Ellicott City, Md. — One week after the Ellicott City flooding, the city’s cleanup progress is being hampered by rain that just won’t go away.
Earlier on the city’s first official cleanup day Sunday, officials announced they were scaling back access to Main Street due to rain being in the forecast. Anyone granted access was asked to keep volunteers down to 10 people maximum.
Last Sunday floodwaters swallowed up Main Street, leaving behind a wave of destruction and one person dead, just two years after a similar flooding in the historic city.
Very preliminary damage estimates for the recent Main Street flooding are at $10 million — which would be reserved just for infrastructure and not businesses, said Mark Miller, a Howard County spokesman.

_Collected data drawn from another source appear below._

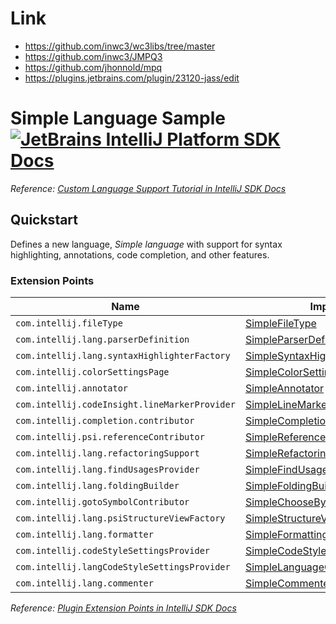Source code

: # Link
- https://github.com/inwc3/wc3libs/tree/master
- https://github.com/inwc3/JMPQ3
- https://github.com/jhonnold/mpq
- https://plugins.jetbrains.com/plugin/23120-jass/edit


# Simple Language Sample [![JetBrains IntelliJ Platform SDK Docs](https://jb.gg/badges/docs.svg)][docs]
*Reference: [Custom Language Support Tutorial in IntelliJ SDK Docs][docs:custom_language_support_tutorial]*

## Quickstart

Defines a new language, _Simple language_ with support for syntax highlighting, annotations, code completion, and other features.

### Extension Points

| Name                                          | Implementation                                                                          | Extension Point Class               |
|-----------------------------------------------|-----------------------------------------------------------------------------------------|-------------------------------------|
| `com.intellij.fileType`                       | [SimpleFileType][file:SimpleFileType]                                                   | `LanguageFileType`                  |
| `com.intellij.lang.parserDefinition`          | [SimpleParserDefinition][file:SimpleParserDefinition]                                   | `ParserDefinition`                  |
| `com.intellij.lang.syntaxHighlighterFactory`  | [SimpleSyntaxHighlighterFactory][file:SimpleSyntaxHighlighterFactory]                   | `SyntaxHighlighterFactory`          |
| `com.intellij.colorSettingsPage`              | [SimpleColorSettingsPage][file:SimpleColorSettingsPage]                                 | `ColorSettingsPage`                 |
| `com.intellij.annotator`                      | [SimpleAnnotator][file:SimpleAnnotator]                                                 | `Annotator`                         |
| `com.intellij.codeInsight.lineMarkerProvider` | [SimpleLineMarkerProvider][file:SimpleLineMarkerProvider]                               | `RelatedItemLineMarkerProvider`     |
| `com.intellij.completion.contributor`         | [SimpleCompletionContributor][file:SimpleCompletionContributor]                         | `CompletionContributor`             |
| `com.intellij.psi.referenceContributor`       | [SimpleReferenceContributor][file:SimpleReferenceContributor]                           | `PsiReferenceContributor`           |
| `com.intellij.lang.refactoringSupport`        | [SimpleRefactoringSupportProvider][file:SimpleRefactoringSupportProvider]               | `RefactoringSupportProvider`        |
| `com.intellij.lang.findUsagesProvider`        | [SimpleFindUsagesProvider][file:SimpleFindUsagesProvider]                               | `FindUsagesProvider`                |
| `com.intellij.lang.foldingBuilder`            | [SimpleFoldingBuilder][file:SimpleFoldingBuilder]                                       | `FoldingBuilderEx`                  |
| `com.intellij.gotoSymbolContributor`          | [SimpleChooseByNameContributor][file:SimpleChooseByNameContributor]                     | `ChooseByNameContributor`           |
| `com.intellij.lang.psiStructureViewFactory`   | [SimpleStructureViewFactory][file:SimpleStructureViewFactory]                           | `PsiStructureViewFactory`           |
| `com.intellij.lang.formatter`                 | [SimpleFormattingModelBuilder][file:SimpleFormattingModelBuilder]                       | `FormattingModelBuilder`            |
| `com.intellij.codeStyleSettingsProvider`      | [SimpleCodeStyleSettingsProvider][file:SimpleCodeStyleSettingsProvider]                 | `CodeStyleSettingsProvider`         |
| `com.intellij.langCodeStyleSettingsProvider`  | [SimpleLanguageCodeStyleSettingsProvider][file:SimpleLanguageCodeStyleSettingsProvider] | `LanguageCodeStyleSettingsProvider` |
| `com.intellij.lang.commenter`                 | [SimpleCommenter][file:SimpleCommenter]                                                 | `Commenter`                         |

*Reference: [Plugin Extension Points in IntelliJ SDK Docs][docs:ep]*


[docs]: https://plugins.jetbrains.com/docs/intellij/
[docs:custom_language_support_tutorial]: https://plugins.jetbrains.com/docs/intellij/custom-language-support-tutorial.html
[docs:ep]: https://plugins.jetbrains.com/docs/intellij/plugin-extensions.html

[file:SimpleFileType]: ./src/main/java/org/intellij/sdk/language/SimpleFileType.java
[file:SimpleParserDefinition]: ./src/main/java/org/intellij/sdk/language/SimpleParserDefinition.java
[file:SimpleSyntaxHighlighterFactory]: ./src/main/java/org/intellij/sdk/language/SimpleSyntaxHighlighterFactory.java
[file:SimpleColorSettingsPage]: ./src/main/java/org/intellij/sdk/language/SimpleColorSettingsPage.java
[file:SimpleAnnotator]: ./src/main/java/org/intellij/sdk/language/SimpleAnnotator.java
[file:SimpleLineMarkerProvider]: ./src/main/java/org/intellij/sdk/language/SimpleLineMarkerProvider.java
[file:SimpleCompletionContributor]: ./src/main/java/org/intellij/sdk/language/SimpleCompletionContributor.java
[file:SimpleReferenceContributor]: ./src/main/java/org/intellij/sdk/language/SimpleReferenceContributor.java
[file:SimpleRefactoringSupportProvider]: ./src/main/java/org/intellij/sdk/language/SimpleRefactoringSupportProvider.java
[file:SimpleFindUsagesProvider]: ./src/main/java/org/intellij/sdk/language/SimpleFindUsagesProvider.java
[file:SimpleFoldingBuilder]: ./src/main/java/org/intellij/sdk/language/SimpleFoldingBuilder.java
[file:SimpleChooseByNameContributor]: ./src/main/java/org/intellij/sdk/language/SimpleChooseByNameContributor.java
[file:SimpleStructureViewFactory]: ./src/main/java/org/intellij/sdk/language/SimpleStructureViewFactory.java
[file:SimpleFormattingModelBuilder]: ./src/main/java/org/intellij/sdk/language/SimpleFormattingModelBuilder.java
[file:SimpleCodeStyleSettingsProvider]: ./src/main/java/org/intellij/sdk/language/SimpleCodeStyleSettingsProvider.java
[file:SimpleLanguageCodeStyleSettingsProvider]: ./src/main/java/org/intellij/sdk/language/SimpleLanguageCodeStyleSettingsProvider.java
[file:SimpleCommenter]: ./src/main/java/org/intellij/sdk/language/SimpleCommenter.java

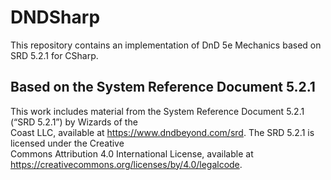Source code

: # DNDSharp
This repository contains an implementation of DnD 5e Mechanics based on SRD 5.2.1 for CSharp.

## Based on the System Reference Document 5.2.1
This work includes material from the System Reference Document 5.2.1 (“SRD 5.2.1”) by Wizards of the  
Coast LLC, available at https://www.dndbeyond.com/srd. The SRD 5.2.1 is licensed under the Creative  
Commons Attribution 4.0 International License, available at https://creativecommons.org/licenses/by/4.0/legalcode.
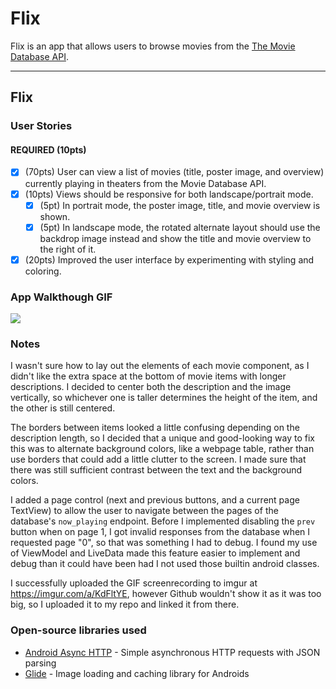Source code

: # Flix
Flix is an app that allows users to browse movies from the [The Movie Database API](http://docs.themoviedb.apiary.io/#).

---

## Flix

### User Stories

#### REQUIRED (10pts)
- [x] (70pts) User can view a list of movies (title, poster image, and overview) currently playing in theaters from the Movie Database API.
- [x] (10pts) Views should be responsive for both landscape/portrait mode.
   - [x] (5pt) In portrait mode, the poster image, title, and movie overview is shown.
   - [x] (5pt) In landscape mode, the rotated alternate layout should use the backdrop image instead and show the title and movie overview to the right of it.
- [x] (20pts) Improved the user interface by experimenting with styling and coloring.

### App Walkthough GIF


<img src="https://github.com/Noam-Bendelac/cs3714-hw4/blob/main/screen_record.gif?raw=true"><br>

### Notes


I wasn't sure how to lay out the elements of each movie component, as I didn't like the extra space at the bottom of movie items with longer descriptions. I decided to center both the description and the image vertically, so whichever one is taller determines the height of the item, and the other is still centered.

The borders between items looked a little confusing depending on the description length, so I decided that a unique and good-looking way to fix this was to alternate background colors, like a webpage table, rather than use borders that could add a little clutter to the screen. I made sure that there was still sufficient contrast between the text and the background colors.

I added a page control (next and previous buttons, and a current page TextView) to allow the user to navigate between the pages of the database's `now_playing` endpoint. Before I implemented disabling the `prev` button when on page 1, I got invalid responses from the database when I requested page "0", so that was something I had to debug. I found my use of ViewModel and LiveData made this feature easier to implement and debug than it could have been had I not used those builtin android classes.

I successfully uploaded the GIF screenrecording to imgur at https://imgur.com/a/KdFltYE, however Github wouldn't show it as it was too big, so I uploaded it to my repo and linked it from there.

### Open-source libraries used

- [Android Async HTTP](https://github.com/codepath/CPAsyncHttpClient) - Simple asynchronous HTTP requests with JSON parsing
- [Glide](https://github.com/bumptech/glide) - Image loading and caching library for Androids
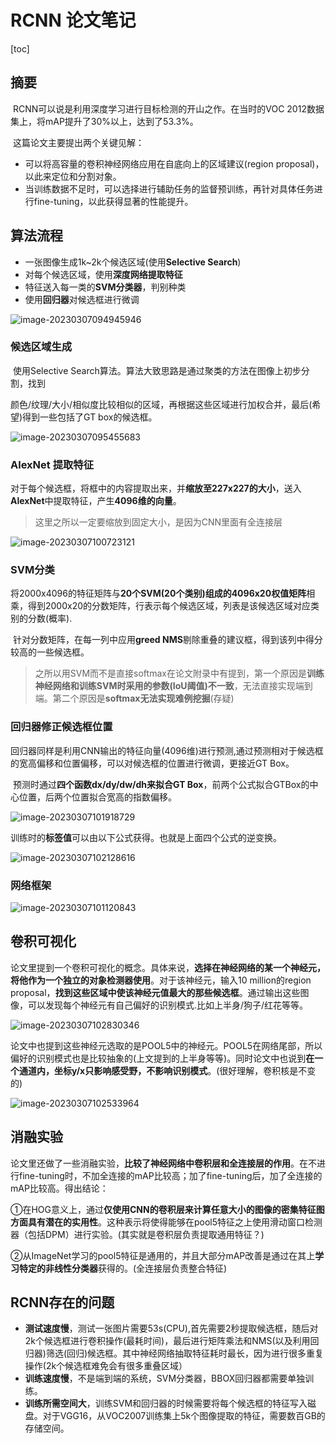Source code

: # RCNN 论文笔记

[toc]

## 摘要

​	RCNN可以说是利用深度学习进行目标检测的开山之作。在当时的VOC 2012数据集上，将mAP提升了30%以上，达到了53.3%。

​	这篇论文主要提出两个关键见解：

- 可以将高容量的卷积神经网络应用在自底向上的区域建议(region proposal)，以此来定位和分割对象。
- 当训练数据不足时，可以选择进行辅助任务的监督预训练，再针对具体任务进行fine-tuning，以此获得显著的性能提升。

## 算法流程

- 一张图像生成1k~2k个候选区域(使用**Selective Search**)
- 对每个候选区域，使用**深度网络提取特征**
- 特征送入每一类的**SVM分类器**，判别种类
- 使用**回归器**对候选框进行微调

![image-20230307094945946](C:\Users\Axuanz\AppData\Roaming\Typora\typora-user-images\image-20230307094945946.png)

### 候选区域生成

​	使用Selective Search算法。算法大致思路是通过聚类的方法在图像上初步分割，找到

颜色/纹理/大小/相似度比较相似的区域，再根据这些区域进行加权合并，最后(希望)得到一些包括了GT box的候选框。

![image-20230307095455683](C:\Users\Axuanz\AppData\Roaming\Typora\typora-user-images\image-20230307095455683.png)

### AlexNet 提取特征

​	对于每个候选框，将框中的内容提取出来，并**缩放至227x227的大小**，送入**AlexNet**中提取特征，产生**4096维的向量**。

> 这里之所以一定要缩放到固定大小，是因为CNN里面有全连接层

![image-20230307100723121](C:\Users\Axuanz\AppData\Roaming\Typora\typora-user-images\image-20230307100723121.png)

### SVM分类

​	将2000x4096的特征矩阵与**20个SVM(20个类别)组成的4096x20权值矩阵**相乘，得到2000x20的分数矩阵，行表示每个候选区域，列表是该候选区域对应类别的分数(概率).

​	针对分数矩阵，在每一列中应用**greed NMS**剔除重叠的建议框，得到该列中得分较高的一些候选框。

> 之所以用SVM而不是直接softmax在论文附录中有提到，第一个原因是**训练神经网络和训练SVM时采用的参数(IoU阈值)不一致**，无法直接实现端到端。第二个原因是**softmax无法实现难例挖掘**(存疑)

### 回归器修正候选框位置

​	回归器同样是利用CNN输出的特征向量(4096维)进行预测,通过预测相对于候选框的宽高偏移和位置偏移，可以对候选框的位置进行微调，更接近GT Box。

​	预测时通过**四个函数dx/dy/dw/dh来拟合GT Box**，前两个公式拟合GTBox的中心位置，后两个位置拟合宽高的指数偏移。

![image-20230307101918729](C:\Users\Axuanz\AppData\Roaming\Typora\typora-user-images\image-20230307101918729.png)

​	训练时的**标签值**可以由以下公式获得。也就是上面四个公式的逆变换。

![image-20230307102128616](C:\Users\Axuanz\AppData\Roaming\Typora\typora-user-images\image-20230307102128616.png)

### 网络框架

![image-20230307101120843](C:\Users\Axuanz\AppData\Roaming\Typora\typora-user-images\image-20230307101120843.png)

## 卷积可视化

​	论文里提到一个卷积可视化的概念。具体来说，**选择在神经网络的某一个神经元，将他作为一个独立的对象检测器使用**。对于该神经元，输入10 million的region proposal，**找到这些区域中使该神经元值最大的那些候选框**。通过输出这些图像，可以发现每个神经元有自己偏好的识别模式.比如上半身/狗子/红花等等。

![image-20230307102830346](C:\Users\Axuanz\AppData\Roaming\Typora\typora-user-images\image-20230307102830346.png)

​	论文中也提到这些神经元选取的是POOL5中的神经元。POOL5在网络尾部，所以偏好的识别模式也是比较抽象的(上文提到的上半身等等)。同时论文中也说到**在一个通道内，坐标y/x只影响感受野，不影响识别模式**。(很好理解，卷积核是不变的)

![image-20230307102533964](C:\Users\Axuanz\AppData\Roaming\Typora\typora-user-images\image-20230307102533964.png)

## 消融实验

​	论文里还做了一些消融实验，**比较了神经网络中卷积层和全连接层的作用**。在不进行fine-tuning时，不加全连接的mAP比较高；加了fine-tuning后，加了全连接的mAP比较高。得出结论：

①在HOG意义上，通过**仅使用CNN的卷积层来计算任意大小的图像的密集特征图方面具有潜在的实用性**。这种表示将使得能够在pool5特征之上使用滑动窗口检测器（包括DPM）进行实验。(其实就是卷积层负责提取通用特征？)

②从ImageNet学习的pool5特征是通用的，并且大部分mAP改善是通过在其上**学习特定的非线性分类器**获得的。(全连接层负责整合特征)

## RCNN存在的问题

- **测试速度慢**，测试一张图片需要53s(CPU),首先需要2秒提取候选框，随后对2k个候选框进行卷积操作(最耗时间)，最后进行矩阵乘法和NMS(以及利用回归器)筛选(回归)候选框。其中神经网络抽取特征耗时最长，因为进行很多重复操作(2k个候选框难免会有很多重叠区域）
- **训练速度慢**，不是端到端的系统，SVM分类器，BBOX回归器都需要单独训练。
- **训练所需空间大**，训练SVM和回归器的时候需要将每个候选框的特征写入磁盘。对于VGG16，从VOC2007训练集上5k个图像提取的特征，需要数百GB的存储空间。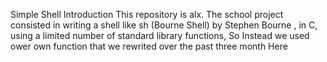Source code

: Simple Shell
Introduction
This repository is alx. The school project consisted in writing a shell like sh (Bourne Shell) by Stephen Bourne , in C, using a limited number of standard library functions, So Instead we used ower own function that we rewrited over the past three month Here
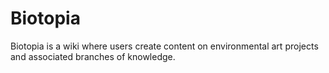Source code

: # Biotopia
Biotopia is a wiki where users create content on environmental art projects and associated branches of knowledge.
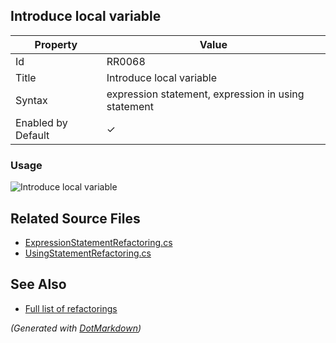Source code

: ## Introduce local variable

| Property           | Value                                               |
| ------------------ | --------------------------------------------------- |
| Id                 | RR0068                                              |
| Title              | Introduce local variable                            |
| Syntax             | expression statement, expression in using statement |
| Enabled by Default | &#x2713;                                            |

### Usage

![Introduce local variable](../../images/refactorings/IntroduceLocalVariable.png)

## Related Source Files

* [ExpressionStatementRefactoring.cs](../../src/Refactorings/CSharp/Refactorings/ExpressionStatementRefactoring.cs)
* [UsingStatementRefactoring.cs](../../src/Refactorings/CSharp/Refactorings/UsingStatementRefactoring.cs)

## See Also

* [Full list of refactorings](Refactorings.md)

*\(Generated with [DotMarkdown](http://github.com/JosefPihrt/DotMarkdown)\)*
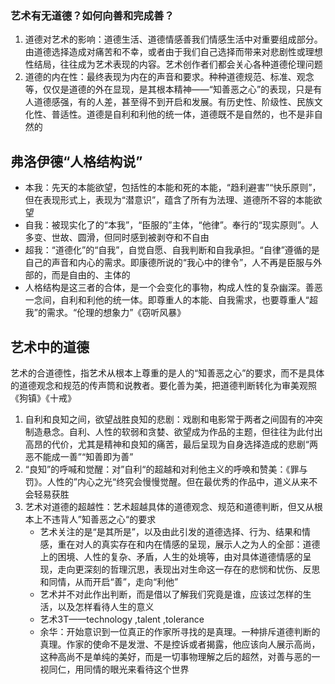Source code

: ### 艺术有无道德？如何向善和完成善？

1. 道德对艺术的影响：道德生活、道德情感善我们情感生活中对重要组成部分。由道德选择造成对痛苦和不幸，或者由于我们自己选择而带来对悲剧性或理想性结局，往往成为艺术表现的内容。艺术创作者们都会关心各种道德伦理问题
2. 道德的内在性：最终表现为内在的声音和要求。种种道德规范、标准、观念等，仅仅是道德的外在显现，是其根本精神——“知善恶之心”的表现，只是有人道德感强，有的人差，甚至得不到开启和发展。有历史性、阶级性、民族文化性、普适性。道德是自利和利他的统一体，道德既不是自然的，也不是非自然的

## 弗洛伊德“人格结构说”

- 本我：先天的本能欲望，包括性的本能和死的本能，“趋利避害”“快乐原则”，但在表现形式上，表现为“潜意识”，蕴含了所有为法理、道德所不容的本能欲望
- 自我：被现实化了的“本我”，“臣服的”主体，“他律”。奉行的“现实原则”。人多变、世故、圆滑，但同时感到被剥夺和不自由
- 超我：“道德化”的“自我”，自觉自愿、自我判断和自我承担。“自律”遵循的是自己的声音和内心的需求。即康德所说的“我心中的律令”，人不再是臣服与外部的，而是自由的、主体的
- 人格结构是这三者的合体，是一个会变化的事物，构成人性的复杂幽深。善恶一念间，自利和利他的统一体。即尊重人的本能、自我需求，也要尊重人“超我”的需求。“伦理的想象力”《窃听风暴》

## 艺术中的道德

艺术的合道德性，指艺术从根本上尊重的是人的“知善恶之心”的要求，而不是具体的道德观念和规范的传声筒和说教者。要化善为美，把道德判断转化为审美观照《狗镇》《十戒》

1. 自利和良知之间，欲望战胜良知的悲剧：戏剧和电影常于两者之间固有的冲突制造悬念。自利、人性的软弱和贪婪、欲望成为作品的主题，但往往为此付出高昂的代价，尤其是精神和良知的痛苦，最后呈现为自身选择造成的悲剧“两恶不能成一善”“知善即为善”
2. “良知”的呼喊和觉醒：对”自利“的超越和对利他主义的呼唤和赞美：《罪与罚》。人性的”内心之光“终究会慢慢觉醒。但在最优秀的作品中，道义从来不会轻易获胜
3. 艺术对道德的超越性：艺术超越具体的道德观念、规范和道德判断，但又从根本上不违背人”知善恶之心“的要求
    - 艺术关注的是“是其所是”，以及由此引发的道德选择、行为、结果和情感，重在对人的真实存在和内在情感的呈现，展示人之为人的全部：道德上的困境、人性的复杂、矛盾，人生的处境等，由对具体道德情感的呈现，走向更深刻的哲理沉思，表现出对生命这一存在的悲悯和忧伤、反思和同情，从而开启“善”，走向“利他”
    - 艺术并不对此作出判断，而是借以了解我们究竟是谁，应该过怎样的生活，以及怎样看待人生的意义
    - 艺术3T——technology ,talent ,tolerance
    - 余华：开始意识到一位真正的作家所寻找的是真理。一种排斥道德判断的真理。作家的使命不是发泄、不是控诉或者揭露，他应该向人展示高尚，这种高尚不是单纯的美好，而是一切事物理解之后的超然，对善与恶的一视同仁，用同情的眼光来看待这个世界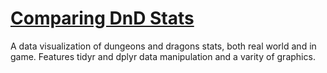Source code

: # [Comparing DnD Stats](https://heather-meatherall.github.io/DnD_Stats/)

A data visualization of dungeons and dragons stats, both real world and in game. Features tidyr and dplyr data manipulation and a varity of graphics.



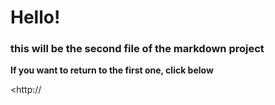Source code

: # Hello!
###
### this will be the second file of the markdown project

**If you want to return to the first one, click below**

<http://
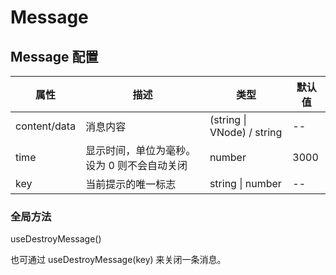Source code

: <script setup>
import Default from './default.vue'

</script>

# Message

<Preview comp-name="Message" demo-name="default">
  <Default />
</Preview>

## Message 配置

| 属性 | 描述 | 类型 | 默认值 |
| ---- | ---- | ---- | ---- |
| content/data | 消息内容 | (string \| VNode) / string | -- |
| time | 显示时间，单位为毫秒。 设为 0 则不会自动关闭 | number | 3000 |
| key | 当前提示的唯一标志 | string \| number | -- |


### 全局方法

useDestroyMessage()

也可通过 useDestroyMessage(key) 来关闭一条消息。
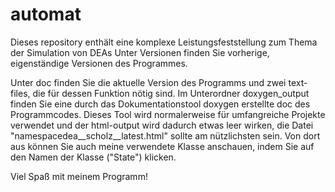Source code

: # automat
 Dieses repository enthält eine komplexe Leistungsfeststellung zum Thema der Simulation von DEAs
 Unter Versionen finden Sie vorherige, eigenständige Versionen des Programmes.
 
 Unter doc finden Sie die aktuelle Version des Programms und zwei text-files, die für dessen Funktion nötig sind.
 Im Unterordner doxygen_output finden Sie eine durch das Dokumentationstool doxygen erstellte doc des Programmcodes.
 Dieses Tool wird normalerweise für umfangreiche Projekte verwendet und der html-output wird dadurch etwas leer wirken,
 die Datei "namespacedea__scholz__latest.html" sollte am nützlichsten sein. Von dort aus können Sie auch meine verwendete
 Klasse anschauen, indem Sie auf den Namen der Klasse ("State") klicken.
 
 Viel Spaß mit meinem Programm!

Main Street residents and business owners were supposed to have the entire day Sunday in the restricted damage areas to begin the cleanup process but rainstorms cut the day short.
“We’re doing everything we can to give the people as much time as we can allow them down on Main Street, but we have to ensure their safety first,” said Miller.
He said they were not concerned about flash flooding with Sunday’s storms, but they were concerned about lightening and about possible areal flooding.
The rainstorms kept business owners like Kay and Jon Sandler, who own a title company called Lawyers Advantage Title Group, from getting back on their feet.
Kay Sandler said their future in unknown at this point.
“We through it was a great investment when we bought [the building] five years ago. It’s a beautiful building,” she said. “But this can’t keep from happening. We thought they had fixed the problem. So we had no idea that this could happen again.”
She said before this latest flood everything was nice again and the businesses owners were doing well after rebuilding from the July 2016 floods.
“It’s really sad and the street really had just really come back,” she said.
Sad stroll down Main Street in Ellicott City one week after the flash flooding. Very preliminary damage estimates for Main Street are at $10 million. That’s just for infrastructure and not businesses. @WTOP #ECFlood #ECSTRONG pic.twitter.com/cUExR1g7Ng
— Kathy Stewart (@KStewartWTOP) June 3, 2018
Many business owners she talked to seem to say they are not going to rebuild. Her husband Jon Sandler added, “There’s an emotional toll. It’s very hard to describe.”
Rob Denzer helped with the clean up on Sunday. He was in his third floor apartment on Main Street when the flood hit.
“I couldn’t believe it was happening again. Nothing was going to stop it,” Denzer said.
Although he did not lose anything in the flood, it is still emotional since this is such a close community.
“The whole lower Main Street is like one big family,” Denzer said.
Denzer has only lived on Main Street for three years, but he has been through both floods. He is leaving Main Street since he is getting married in July and moving into a house.
He knows some of the business owners will not be rebuilding and said he doesn’t fault them for that.
“It’s hard after losing everything the first time and expecting it to never happen again, it’s unimaginable,” he said.
The owner of Bean Hollow, a coffee shop on Main Street, posted on Facebook that the store will not be rebuilding again on Main Street.
“I’d never forgive myself if anything happened to one of my staff as a result of a flood,” Owner Gretchen Shuey said.
Ever since the 2016 flood, Shuey has lived in constant fear and anxiety triggered by every rainfall and every radar image of a storm, she said. Several of her young employees were trapped in the coffee shop by the floodwaters in 2016. They all made it out safely, but she said will never get over that.
“The Bean Hollow 911 call from the flood of 2016 was described by the 911 operator as the worst of all the calls she took that night,” she said.
Bean Hollow might open up at a location in Catonsville.